The Snowman Threat
The snowmen were getting smarter. And their army grew daily.
At first, despite its strangeness, it was more of an annoyance than a serious threat. Snowmen, alone or in pairs, rolled up to people walking and accosted them, as best they could with their thin stick arms. A simple push bowled them over and left the snowman flailing on the lawn.
Eventually they discovered how to pull each other up. And they began collecting into groups of three and four, safety in numbers proving to be a good idea for snowmen too. Next they started using the brooms and shovels they were decorated with as weapons to harass people to stay indoors, keeping the citizenry isolated and barricaded against this winter enemy. At night they roamed the front yards like sentries, maintaining an ominous watch.
Later we discovered they were using the nighttime to build more snowmen. Soon snowmen wearing mittens learned how make and lob snowballs, actually ice balls, at passing cars and buses, cracking windows, and hitting any individual foolish enough to venture outside when a roving gang of them were in the neighborhood.
After a successful ice ball attack, as if in triumph, a faint, cold, wheezy sound came from the snowmen like some kind of otherworldly, demonic laughter.
Things got serious then. The town was under siege. That was when the snowmen upped the ante; they learned to use their carrot noses as knives, and throw, with amazing accuracy, their rock buttons. Top hats became boomerang weapons while brooms and shovels functioned as quarterstaffs and battleaxes, respectively.
No human was safe any longer. It was war–ironically, the ultimate Cold War. And the enemy could rebuild himself and make as many more troops as there was snow.
Snow. Right in the middle of this nightmare, it began snowing. The snowmen were getting reinforcements, and there was nothing we humans could do about it.
Then the snowmen got clever. While forcing us to stay inside, the snowmen disrupted the telephone system, disabled the electricity, and froze the town’s water supply and gas station tanks. Many melted that night in the attempt, but more snowmen were quickly created. All cell phones had been mysteriously in a dead zone since the snowmen appeared.
People starting dying, found frozen in the morning, mouths and lungs full of snow when they tried to escape. The snowmen were preparing for the final assault. The end was here, and it would be a cold one.
On Christmas Eve, a wind came up. Snowmen all over the city looked overhead at the dark sky in anticipation of new snow.

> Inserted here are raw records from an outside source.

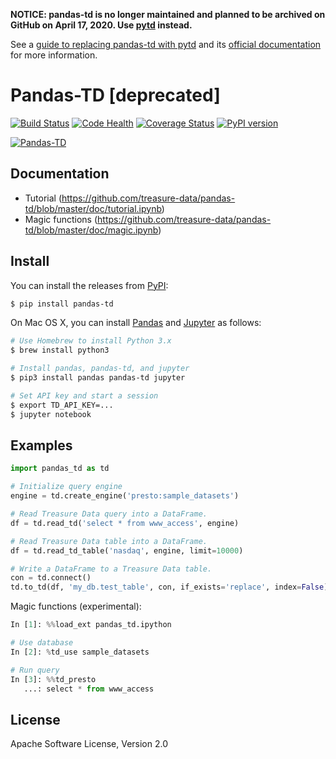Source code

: **NOTICE: pandas-td is no longer maintained and planned to be archived on GitHub on April 17, 2020. Use [pytd](https://github.com/treasure-data/pytd) instead.**

See a [guide to replacing pandas-td with pytd](https://github.com/treasure-data/pytd#how-to-replace-pandas-td) and its [official documentation](https://support.treasuredata.com/hc/en-us/sections/360003775873-Python-Library-Reference-for-pytd-pandas-td-) for more information.

# Pandas-TD [deprecated]

[![Build Status](https://travis-ci.org/treasure-data/pandas-td.svg?branch=master)](https://travis-ci.org/treasure-data/pandas-td)
[![Code Health](https://landscape.io/github/treasure-data/pandas-td/master/landscape.svg?style=flat)](https://landscape.io/github/treasure-data/pandas-td/master)
[![Coverage Status](https://coveralls.io/repos/treasure-data/pandas-td/badge.svg?branch=master)](https://coveralls.io/r/treasure-data/pandas-td?branch=master)
[![PyPI version](https://badge.fury.io/py/pandas-td.svg)](http://badge.fury.io/py/pandas-td)

[![Pandas-TD](http://i.gyazo.com/454b1dcbcea79843053ed5d8be50e75b.png)](https://github.com/treasure-data/pandas-td/blob/master/doc/tutorial.ipynb)

## Documentation

- Tutorial (https://github.com/treasure-data/pandas-td/blob/master/doc/tutorial.ipynb)
- Magic functions (https://github.com/treasure-data/pandas-td/blob/master/doc/magic.ipynb)

## Install

You can install the releases from [PyPI](https://pypi.python.org/):

```sh
$ pip install pandas-td
```

On Mac OS X, you can install [Pandas](http://pandas.pydata.org/) and [Jupyter](https://jupyter.org/) as follows:

```sh
# Use Homebrew to install Python 3.x
$ brew install python3

# Install pandas, pandas-td, and jupyter
$ pip3 install pandas pandas-td jupyter

# Set API key and start a session
$ export TD_API_KEY=...
$ jupyter notebook
```

## Examples

```python
import pandas_td as td

# Initialize query engine
engine = td.create_engine('presto:sample_datasets')

# Read Treasure Data query into a DataFrame.
df = td.read_td('select * from www_access', engine)

# Read Treasure Data table into a DataFrame.
df = td.read_td_table('nasdaq', engine, limit=10000)

# Write a DataFrame to a Treasure Data table.
con = td.connect()
td.to_td(df, 'my_db.test_table', con, if_exists='replace', index=False)
```

Magic functions (experimental):

```python
In [1]: %%load_ext pandas_td.ipython

# Use database
In [2]: %td_use sample_datasets

# Run query
In [3]: %%td_presto
   ...: select * from www_access
```

## License

Apache Software License, Version 2.0
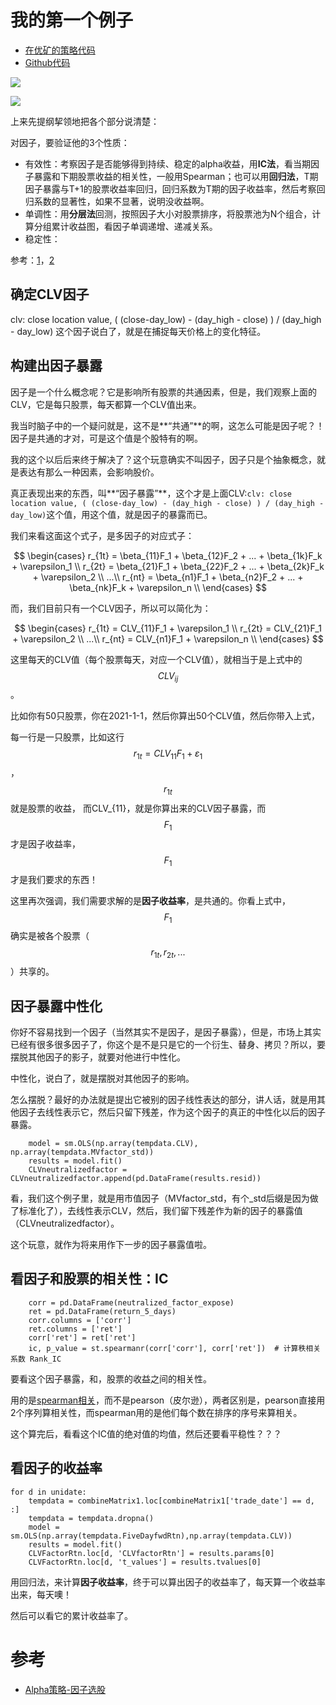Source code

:# 我的第一个例子

- [在优矿的策略代码](https://uqer.datayes.com/v3/community/share/61b170f3d6558d0110442baa)
- [Github代码](https://github.com/piginzoo/sandbox/blob/v1/quant/%E6%88%91%E7%9A%84%E5%AD%A6%E4%B9%A0%E4%BE%8B%E5%AD%90.py)


![](https://resource.shangmayuan.com/droxy-blog/2019/12/04/14f114fb402c43da815ffa76e2a72a15-2.png)

![](https://pic.jg.com.cn/img/pinggu/e07ed41db868747470733a2f2f706963342e7a68696d672e636f6d2f38302f76322d30613635393764656137386337336330393434643963303566663839306463375f68642e6a7067d1f544d5d1.jpg)

上来先提纲挈领地把各个部分说清楚：

对因子，要验证他的3个性质：
- 有效性：考察因子是否能够得到持续、稳定的alpha收益，用**IC法**，看当期因子暴露和下期股票收益的相关性，一般用Spearman；也可以用**回归法**，T期因子暴露与T+1的股票收益率回归，回归系数为T期的因子收益率，然后考察回归系数的显著性，如果不显著，说明没收益啊。
- 单调性：用**分层法**回测，按照因子大小对股票排序，将股票池为N个组合，计算分组累计收益图，看因子单调递增、递减关系。
- 稳定性：

参考：[1](https://www.shangmayuan.com/a/118d3cb632654637b7688a3a.html)，[2](https://bbs.pinggu.org/thread-6947014-1-1.html)

## 确定CLV因子

clv: close location value, ( (close-day_low) - (day_high - close) ) / (day_high - day_low)
这个因子说白了，就是在捕捉每天价格上的变化特征。


## 构建出因子暴露

因子是一个什么概念呢？它是影响所有股票的共通因素，但是，我们观察上面的CLV，它是每只股票，每天都算一个CLV值出来。

我当时脑子中的一个疑问就是，这不是**“共通”**的啊，这怎么可能是因子呢？！因子是共通的才对，可是这个值是个股特有的啊。

我的这个以后后来终于解决了？这个玩意确实不叫因子，因子只是个抽象概念，就是表达有那么一种因素，会影响股价。

真正表现出来的东西，叫**“因子暴露”**，这个才是上面CLV:`clv: close location value, ( (close-day_low) - (day_high - close) ) / (day_high - day_low)`这个值，用这个值，就是因子的暴露而已。

我们来看这面这个式子，是多因子的对应式子：

$$
\begin{cases}
r_{1t} = \beta_{11}F_1 + \beta_{12}F_2 + ... + \beta_{1k}F_k  + \varepsilon_1 \\ 
r_{2t} = \beta_{21}F_1 + \beta_{22}F_2 + ... + \beta_{2k}F_k  + \varepsilon_2 \\
...\\
r_{nt} = \beta_{n1}F_1 + \beta_{n2}F_2 + ... + \beta_{nk}F_k  + \varepsilon_n \\
\end{cases}
$$

而，我们目前只有一个CLV因子，所以可以简化为：

$$
\begin{cases}
r_{1t} = CLV_{11}F_1 + \varepsilon_1 \\ 
r_{2t} = CLV_{21}F_1 + \varepsilon_2 \\
...\\
r_{nt} = CLV_{n1}F_1 + \varepsilon_n \\
\end{cases}
$$

这里每天的CLV值（每个股票每天，对应一个CLV值），就相当于是上式中的$$CLV_{ij}$$。

比如你有50只股票，你在2021-1-1，然后你算出50个CLV值，然后你带入上式，

每一行是一只股票，比如这行$$r_{1t} = CLV_{11}F_1 + \varepsilon_1$$，$$r_{1t}$$就是股票的收益，
而CLV_{11}，就是你算出来的CLV因子暴露，而$$F_1$$才是因子收益率，$$F_1$$才是我们要求的东西！

这里再次强调，我们需要求解的是**因子收益率**，是共通的。你看上式中，$$F_1$$确实是被各个股票（$$r_{1t},r_{2t},...$$）共享的。

## 因子暴露中性化

你好不容易找到一个因子（当然其实不是因子，是因子暴露），但是，市场上其实已经有很多很多因子了，你这个是不是只是它的一个衍生、替身、拷贝？所以，要摆脱其他因子的影子，就要对他进行中性化。

中性化，说白了，就是摆脱对其他因子的影响。

怎么摆脱？最好的办法就是提出它被别的因子线性表达的部分，讲人话，就是用其他因子去线性表示它，然后只留下残差，作为这个因子的真正的中性化以后的因子暴露。

```
    model = sm.OLS(np.array(tempdata.CLV), np.array(tempdata.MVfactor_std))
    results = model.fit()
    CLVneutralizedfactor = CLVneutralizedfactor.append(pd.DataFrame(results.resid))
```

看，我们这个例子里，就是用市值因子（MVfactor_std，有个_std后缀是因为做了标准化了），去线性表示CLV，然后，我们留下残差作为新的因子的暴露值（CLVneutralizedfactor）。

这个玩意，就作为将来用作下一步的因子暴露值啦。

## 看因子和股票的相关性：IC

```
    corr = pd.DataFrame(neutralized_factor_expose)
    ret = pd.DataFrame(return_5_days)
    corr.columns = ['corr']
    ret.columns = ['ret']
    corr['ret'] = ret['ret']
	ic, p_value = st.spearmanr(corr['corr'], corr['ret'])  # 计算秩相关系数 Rank_IC
```
要看这个因子暴露，和，股票的收益之间的相关性。

用的是[spearman相关](https://www.cnblogs.com/zhangchaoyang/articles/2631907.html)，而不是pearson（皮尔逊），两者区别是，pearson直接用2个序列算相关性，而spearman用的是他们每个数在排序的序号来算相关。

这个算完后，看看这个IC值的绝对值的均值，然后还要看平稳性？？？

## 看因子的收益率

```
for d in unidate:
    tempdata = combineMatrix1.loc[combineMatrix1['trade_date'] == d, :]
    tempdata = tempdata.dropna()
    model = sm.OLS(np.array(tempdata.FiveDayfwdRtn),np.array(tempdata.CLV))
    results = model.fit()
    CLVFactorRtn.loc[d, 'CLVfactorRtn'] = results.params[0]
    CLVFactorRtn.loc[d, 't_values'] = results.tvalues[0]
```

用回归法，来计算**因子收益率**，终于可以算出因子的收益率了，每天算一个收益率出来，每天噢！

然后可以看它的累计收益率了。


# 参考

- [Alpha策略-因子选股](https://www.bilibili.com/video/BV1wE41147V7?p=11)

Nature seemed to be supporting them. Our hope had run out.
But the next morning held a surprise. The wind turned out to be a warm one, blowing in from the west, and steadily raised the temperature. The clouds overhead were gone and bright sunlight streamed through, helping melt the ground snow and warm things up. The temperature climbed into the forties, and pandemonium erupted.
Snowmen rolled about in panic and various degrees of melting. Some had lost most of their faces, the coal eyes and carrots had dropped off, their rock mouths drooped in grotesque patterns, leaving them helpless. Many had no limbs left, the streets littered with flopping tree branches and desperately flexing mittens.
People came outside and stared, transfixed by the spectacle. In thirty minutes, the snowmen were gone, reduced to thick water, muddy ice and collapsed accessories. The reign of terror was over as quickly as it had begun.
No one ever spoke about those few frightening days, and people went on with their ordinary, everyday lives, putting the whole strange ordeal behind them, acting as though nothing unusual had ever occurred.
No one knew why it had happened, or tried to find out the reason, but silently, inside our safe, warm houses, we all wondered what would happen when next winter came. We hoped it would be a warm, dry one.

Cool idea Rod. I suspect next winter is going to be a long one, and the snowmen will figure out refrigeration.
Comment by Sean Monaghan — December 23, 2009 @ 6:22 pm
Nice!
Comment by Chad Case — December 28, 2009 @ 12:07 pm
Calvin and Hobbes- Attack of the Deranged Mutant Killer Monster Snow Goons!